I brand hanno paura di perdere la generazione Z e investono in traduttori culturali

Di il 09 Ottobre, 2025
Le grandi aziende devono stare al passo con i gusti e le preferenze dei più giovani. Per farlo, devono guardare alle piattaforme online e si fanno aiutare da agenzie di marketing specializzate
Foto copertina: Pexels.

Fare di una paura una fonte di guadagno. È quello che sta succedendo con alcuni brand che, per paura di perdere la generazione Z, stanno alimentando un’industria multimilionaria di quelli che possono essere definiti traduttori generazionali.

Non si tratta solo di conquistare un target, quello dei nati all’incirca tra il 1997 e il 2012, ma di evitare di essere esclusi da una intera fetta di potenziali clienti.

Paura di perdersi

Agenzie di marketing come NinetyEight, fondata a Los Angeles da giovani pubblicitari nati nel 1998, e divisioni interne, come il Gen Z Lab della multinazionale Edelman, si propongono di decifrare i codici culturali e comportamentali di una generazione nativa digitale e iperconnessa.
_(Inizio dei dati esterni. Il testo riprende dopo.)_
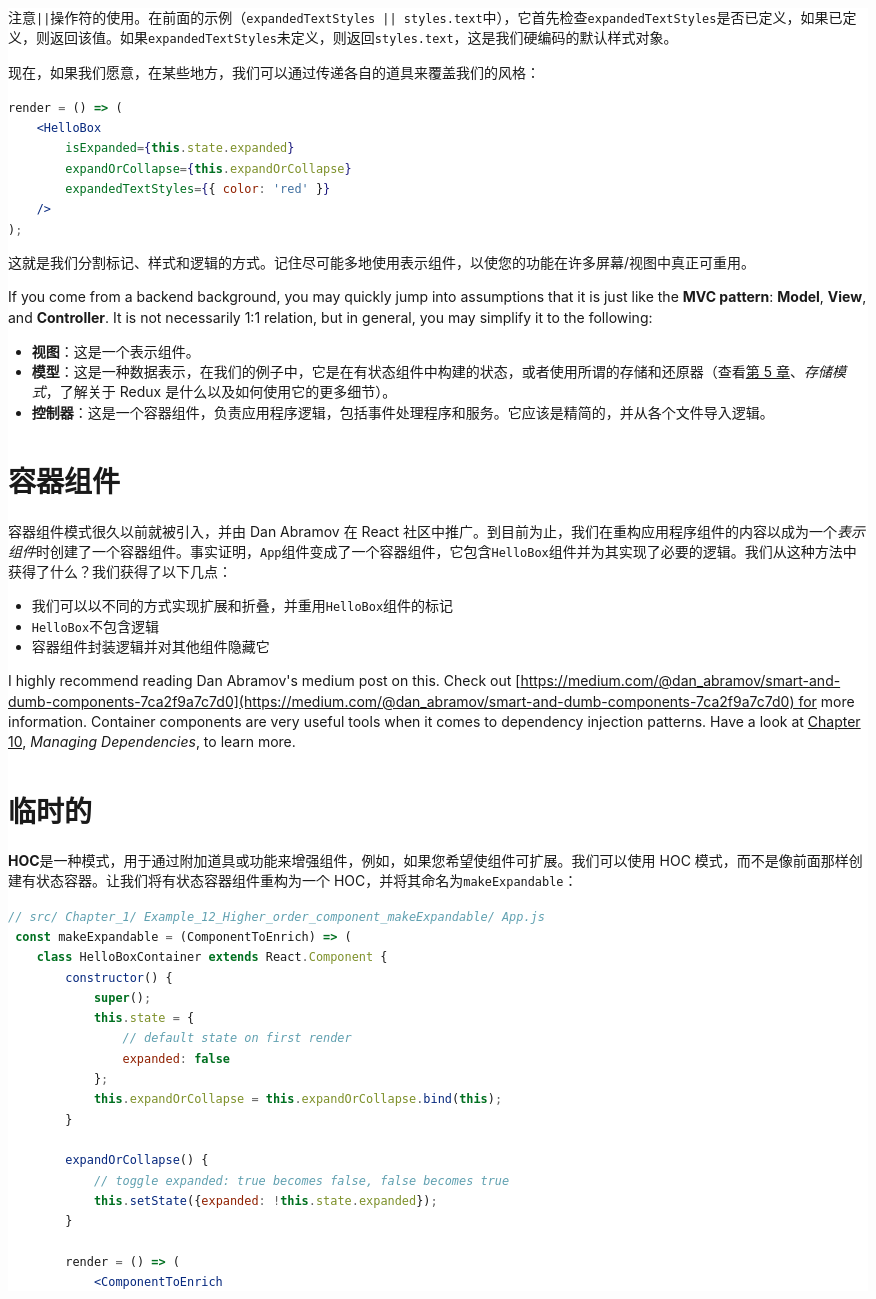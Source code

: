 注意`||`操作符的使用。在前面的示例（`expandedTextStyles || styles.text`中），它首先检查`expandedTextStyles`是否已定义，如果已定义，则返回该值。如果`expandedTextStyles`未定义，则返回`styles.text`，这是我们硬编码的默认样式对象。

现在，如果我们愿意，在某些地方，我们可以通过传递各自的道具来覆盖我们的风格：

```jsx
render = () => (
    <HelloBox
        isExpanded={this.state.expanded}
        expandOrCollapse={this.expandOrCollapse}
        expandedTextStyles={{ color: 'red' }}
    />
);
```

这就是我们分割标记、样式和逻辑的方式。记住尽可能多地使用表示组件，以使您的功能在许多屏幕/视图中真正可重用。

If you come from a backend background, you may quickly jump into assumptions that it is just like the **MVC pattern**: **Model**, **View**, and **Controller**. It is not necessarily 1:1 relation, but in general, you may simplify it to the following:

*   **视图**：这是一个表示组件。
*   **模型**：这是一种数据表示，在我们的例子中，它是在有状态组件中构建的状态，或者使用所谓的存储和还原器（查看[第 5 章](05.html)、*存储模式*，了解关于 Redux 是什么以及如何使用它的更多细节）。
*   **控制器**：这是一个容器组件，负责应用程序逻辑，包括事件处理程序和服务。它应该是精简的，并从各个文件导入逻辑。

# 容器组件

容器组件模式很久以前就被引入，并由 Dan Abramov 在 React 社区中推广。到目前为止，我们在重构应用程序组件的内容以成为一个*表示组件*时创建了一个容器组件。事实证明，`App`组件变成了一个容器组件，它包含`HelloBox`组件并为其实现了必要的逻辑。我们从这种方法中获得了什么？我们获得了以下几点：

*   我们可以以不同的方式实现扩展和折叠，并重用`HelloBox`组件的标记
*   `HelloBox`不包含逻辑
*   容器组件封装逻辑并对其他组件隐藏它

I highly recommend reading Dan Abramov's medium post on this. Check out [https://medium.com/@dan_abramov/smart-and-dumb-components-7ca2f9a7c7d0](https://medium.com/@dan_abramov/smart-and-dumb-components-7ca2f9a7c7d0) for more information. Container components are very useful tools when it comes to dependency injection patterns. Have a look at [Chapter 10](10.html), *Managing Dependencies*, to learn more.

# 临时的

**HOC**是一种模式，用于通过附加道具或功能来增强组件，例如，如果您希望使组件可扩展。我们可以使用 HOC 模式，而不是像前面那样创建有状态容器。让我们将有状态容器组件重构为一个 HOC，并将其命名为`makeExpandable`：

```jsx
// src/ Chapter_1/ Example_12_Higher_order_component_makeExpandable/ App.js
 const makeExpandable = (ComponentToEnrich) => (
    class HelloBoxContainer extends React.Component {
        constructor() {
            super();
            this.state = {
                // default state on first render
                expanded: false
            };
            this.expandOrCollapse = this.expandOrCollapse.bind(this);
        }

        expandOrCollapse() {
            // toggle expanded: true becomes false, false becomes true
            this.setState({expanded: !this.state.expanded});
        }

        render = () => (
            <ComponentToEnrich
```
Il rischio non è solo quello di essere ignorati, ma di essere percepiti come inautentici, goffi o, peggio ancora, disallineati con i valori identitari della Gen Z.

“Non vogliamo essere influenzati dal marketing, vogliamo co-creare”, afferma Jess Xu di Edelman al Wall Street Journal.

È questa la chiave: i giovani non cercano marchi che parlino a loro, ma con loro.

E stare dietro alla velocità alla quale viaggiano trend e preferenze dei giovanissimi per i marchi, piccoli o grandi che siano, è sempre più complicato.

Con la moltiplicazione dei canali mediatici, le aziende devono essere sempre presenti e aggiornate.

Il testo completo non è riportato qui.